> _The task_
Print the listing below again. Change nothing.

▼

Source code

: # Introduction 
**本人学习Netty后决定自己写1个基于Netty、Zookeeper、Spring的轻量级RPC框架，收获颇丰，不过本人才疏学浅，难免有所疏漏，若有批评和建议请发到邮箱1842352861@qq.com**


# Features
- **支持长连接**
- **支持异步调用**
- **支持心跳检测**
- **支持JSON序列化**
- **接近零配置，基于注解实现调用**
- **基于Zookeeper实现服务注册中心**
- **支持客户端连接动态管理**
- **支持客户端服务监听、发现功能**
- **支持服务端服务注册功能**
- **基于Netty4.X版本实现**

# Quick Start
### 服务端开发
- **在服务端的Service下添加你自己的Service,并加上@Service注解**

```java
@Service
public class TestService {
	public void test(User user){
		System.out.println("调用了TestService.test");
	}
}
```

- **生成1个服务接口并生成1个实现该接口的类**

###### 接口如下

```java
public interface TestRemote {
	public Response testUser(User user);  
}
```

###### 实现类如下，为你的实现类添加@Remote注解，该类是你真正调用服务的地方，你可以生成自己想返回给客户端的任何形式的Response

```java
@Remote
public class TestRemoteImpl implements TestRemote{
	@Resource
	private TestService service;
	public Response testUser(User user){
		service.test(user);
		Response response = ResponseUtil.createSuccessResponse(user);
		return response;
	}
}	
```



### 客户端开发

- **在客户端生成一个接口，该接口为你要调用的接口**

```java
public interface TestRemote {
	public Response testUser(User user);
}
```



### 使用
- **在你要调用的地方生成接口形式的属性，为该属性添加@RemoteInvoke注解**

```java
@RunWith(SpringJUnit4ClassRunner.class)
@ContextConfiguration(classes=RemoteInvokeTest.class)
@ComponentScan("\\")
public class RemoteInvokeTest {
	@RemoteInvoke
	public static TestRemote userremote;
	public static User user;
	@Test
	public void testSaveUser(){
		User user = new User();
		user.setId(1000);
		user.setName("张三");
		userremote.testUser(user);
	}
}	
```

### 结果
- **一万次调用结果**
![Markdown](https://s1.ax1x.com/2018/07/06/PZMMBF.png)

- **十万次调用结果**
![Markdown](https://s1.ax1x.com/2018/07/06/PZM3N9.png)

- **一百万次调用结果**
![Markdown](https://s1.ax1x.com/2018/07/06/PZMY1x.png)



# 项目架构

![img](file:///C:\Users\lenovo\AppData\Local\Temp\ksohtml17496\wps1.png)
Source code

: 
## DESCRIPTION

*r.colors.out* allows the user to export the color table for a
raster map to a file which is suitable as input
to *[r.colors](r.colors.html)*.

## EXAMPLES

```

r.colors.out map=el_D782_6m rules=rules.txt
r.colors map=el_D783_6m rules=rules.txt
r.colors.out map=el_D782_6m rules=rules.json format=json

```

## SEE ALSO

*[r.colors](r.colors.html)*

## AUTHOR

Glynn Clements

▲

> _Solution for this problem_
Source code

: # Introduction 
**本人学习Netty后决定自己写1个基于Netty、Zookeeper、Spring的轻量级RPC框架，收获颇丰，不过本人才疏学浅，难免有所疏漏，若有批评和建议请发到邮箱1842352861@qq.com**


# Features
- **支持长连接**
- **支持异步调用**
- **支持心跳检测**
- **支持JSON序列化**
- **接近零配置，基于注解实现调用**
- **基于Zookeeper实现服务注册中心**
- **支持客户端连接动态管理**
- **支持客户端服务监听、发现功能**
- **支持服务端服务注册功能**
- **基于Netty4.X版本实现**

# Quick Start
### 服务端开发
- **在服务端的Service下添加你自己的Service,并加上@Service注解**

```java
@Service
public class TestService {
	public void test(User user){
		System.out.println("调用了TestService.test");
	}
}
```

- **生成1个服务接口并生成1个实现该接口的类**

###### 接口如下

```java
public interface TestRemote {
	public Response testUser(User user);  
}
```

###### 实现类如下，为你的实现类添加@Remote注解，该类是你真正调用服务的地方，你可以生成自己想返回给客户端的任何形式的Response

```java
@Remote
public class TestRemoteImpl implements TestRemote{
	@Resource
	private TestService service;
	public Response testUser(User user){
		service.test(user);
		Response response = ResponseUtil.createSuccessResponse(user);
		return response;
	}
}	
```



### 客户端开发

- **在客户端生成一个接口，该接口为你要调用的接口**

```java
public interface TestRemote {
	public Response testUser(User user);
}
```



### 使用
- **在你要调用的地方生成接口形式的属性，为该属性添加@RemoteInvoke注解**

```java
@RunWith(SpringJUnit4ClassRunner.class)
@ContextConfiguration(classes=RemoteInvokeTest.class)
@ComponentScan("\\")
public class RemoteInvokeTest {
	@RemoteInvoke
	public static TestRemote userremote;
	public static User user;
	@Test
	public void testSaveUser(){
		User user = new User();
		user.setId(1000);
		user.setName("张三");
		userremote.testUser(user);
	}
}	
```

### 结果
- **一万次调用结果**
![Markdown](https://s1.ax1x.com/2018/07/06/PZMMBF.png)

- **十万次调用结果**
![Markdown](https://s1.ax1x.com/2018/07/06/PZM3N9.png)

- **一百万次调用结果**
![Markdown](https://s1.ax1x.com/2018/07/06/PZMY1x.png)



# 项目架构

![img](file:///C:\Users\lenovo\AppData\Local\Temp\ksohtml17496\wps1.png)
Source code

: 
## DESCRIPTION

*r.colors.out* allows the user to export the color table for a
raster map to a file which is suitable as input
to *[r.colors](r.colors.html)*.

## EXAMPLES

```

r.colors.out map=el_D782_6m rules=rules.txt
r.colors map=el_D783_6m rules=rules.txt
r.colors.out map=el_D782_6m rules=rules.json format=json

```

## SEE ALSO

*[r.colors](r.colors.html)*

## AUTHOR

Glynn Clements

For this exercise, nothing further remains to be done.